On June 19, 1865 Union soldiers arrived in Galveston, Texas and let people know that the Civil War had ended and the enslaved were free. This news—and the Union soldiers necessary to enforce the law—made it to Galveston two and a half years after Lincoln's Emancipation Proclamation took effect. "Juneteenth" became celebrated within black communities in Texas and across the United States as the African American day of independence. Juneteenth became an official Texas state holiday in 1980.

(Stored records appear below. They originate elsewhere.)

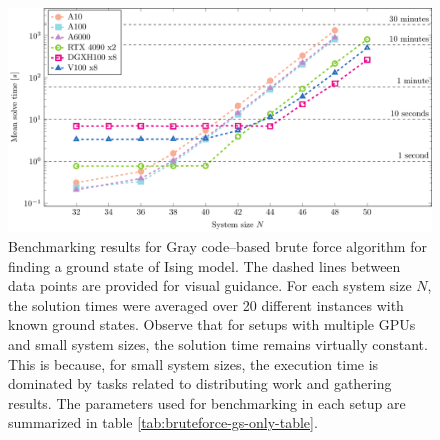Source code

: \begin{figure}
  \includegraphics[width=\textwidth]{figures/bf_benchmarks_initial}
  \caption{
    Benchmarking results for Gray code--based brute force algorithm for finding a
    ground state of Ising model. The dashed lines between data points are provided
    for visual guidance. For each system size $N$, the solution times were averaged
    over 20 different instances with known ground states. Observe that for setups
    with multiple GPUs and small system sizes, the solution time remains virtually
    constant. This is because, for small system sizes, the execution time is
    dominated by tasks related to distributing work and gathering results. The
    parameters used for benchmarking in each setup are summarized in table
    \ref{tab:bruteforce-gs-only-table}. } \label{fig:bruteforce-gsonly-benchmarks}
\end{figure}

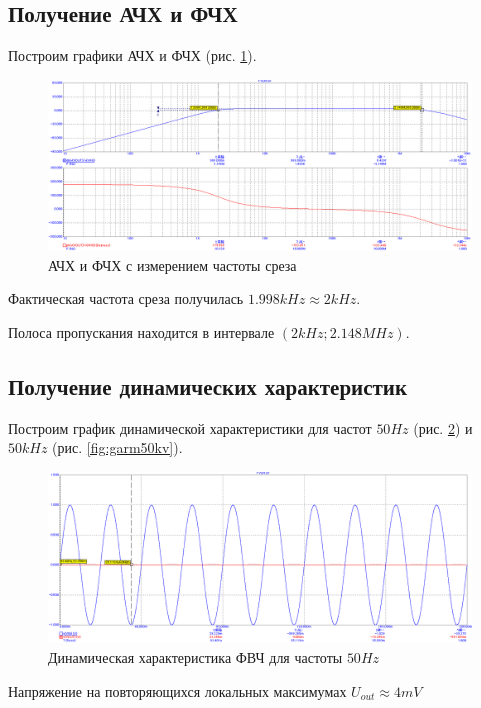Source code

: \documentclass[a4paper,14pt]{article}
\begin{document}
\subsection{Получение АЧХ и ФЧХ}

Построим графики АЧХ и ФЧХ (рис. \ref{fig:afchv1}).

\begin{figure}[H]
	\centering
	\includegraphics[width=0.85\linewidth]{../imgs/FVCH/AFcH_V1}
	\caption{АЧХ и ФЧХ с измерением частоты среза}
	\label{fig:afchv1}
\end{figure}


Фактическая частота среза получилась $1.998kHz \approx 2kHz$.

Полоса пропускания находится в интервале $(2kHz; 2.148MHz)$.


\subsection{Получение динамических характеристик}

Построим график динамической характеристики для частот $50Hz$ (рис. \ref{fig:garm50v}) и $50kHz$ (рис. \ref{fig:garm50kv}).

\begin{figure}[H]
	\centering
	\includegraphics[width=0.95\linewidth]{../imgs/FVCH/garm_50_V}
	\caption{Динамическая характеристика ФВЧ для частоты $50Hz$}
	\label{fig:garm50v}
\end{figure}


Напряжение на повторяющихся локальных максимумах $U_{out} \approx 4mV$
\end{document}
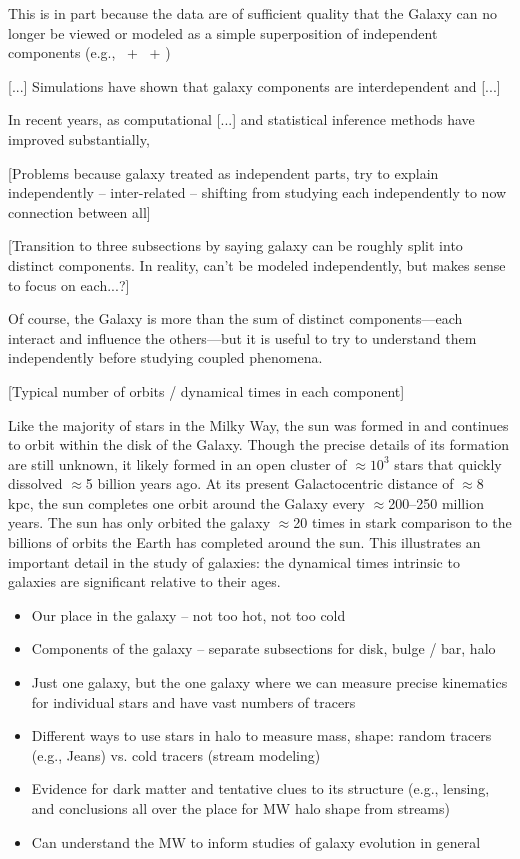 This is in part because the data are of sufficient quality that the Galaxy can no longer be viewed or modeled as a simple superposition of independent components (e.g., \mwdisk\ + \mwbulge\ + \mwhalo)

[...] Simulations have shown that galaxy components are interdependent and [...] \citep{todo}

In recent years, as computational [...] and statistical inference methods have improved substantially, 

[Problems because galaxy treated as independent parts, try to explain independently -- inter-related -- shifting from studying each independently to now connection between all]

[Transition to three subsections by saying galaxy can be roughly split into distinct components. In reality, can't be modeled independently, but makes sense to focus on each...?]


Of course, the Galaxy is more than the sum of distinct components---each interact and influence the others---but it is useful to try to understand them independently before studying coupled phenomena. 



[Typical number of orbits / dynamical times in each component]

Like the majority of stars in the Milky Way, the sun was formed in and continues to orbit within the disk of the Galaxy. Though the precise details of its formation are still unknown, it likely formed in an open cluster of $\approx$$10^3$ stars that quickly dissolved $\approx$5 billion years ago. At its present Galactocentric distance of $\approx$8 kpc, the sun completes one orbit around the Galaxy every $\approx$200--250 million years. The sun has only orbited the galaxy $\approx$20 times in stark comparison to the billions of orbits the Earth has completed around the sun. This illustrates an important detail in the study of galaxies: the dynamical times intrinsic to galaxies are significant relative to their ages.

\begin{itemize}
	\item Our place in the galaxy -- not too hot, not too cold
	\item Components of the galaxy -- separate subsections for disk, bulge / bar, halo
	\item Just one galaxy, but the one galaxy where we can measure precise kinematics for individual stars and have vast numbers of tracers
	\item Different ways to use stars in halo to measure mass, shape: random tracers (e.g., Jeans) vs. cold tracers (stream modeling)
	\item Evidence for dark matter and tentative clues to its structure (e.g., lensing, and conclusions all over the place for MW halo shape from streams)
	\item Can understand the MW to inform studies of galaxy evolution in general
\end{itemize}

While there won't likely be significant coverage by mainstream media outlets about Juneteenth, there will be at least one exception. The Early Show on CBS will take note of Juneteenth and include an interview with Thomas N. DeWolf, author of Inheriting the Trade: A Northern Family Confronts Its Legacy as the Largest Slave-Trading Dynasty in U.S. History (published by Beacon Press), and his cousin Katrina Browne, producer/director of the film of their family's journey, Traces of the Trade: A Story from the Deep North which will be broadcast on PBS's acclaimed documentary series P.O.V. on June 24 (check your local listings). DeWolf has posted on Beacon Broadside about the historic significance of the 2008 Presidential campaign, attending the Sundance Film Festival with Browne and other family members in support of Traces of the Trade, and 200th anniversary of the abolition of the slave trade. You can also find him at http://inheritingthetrade.com/blog/.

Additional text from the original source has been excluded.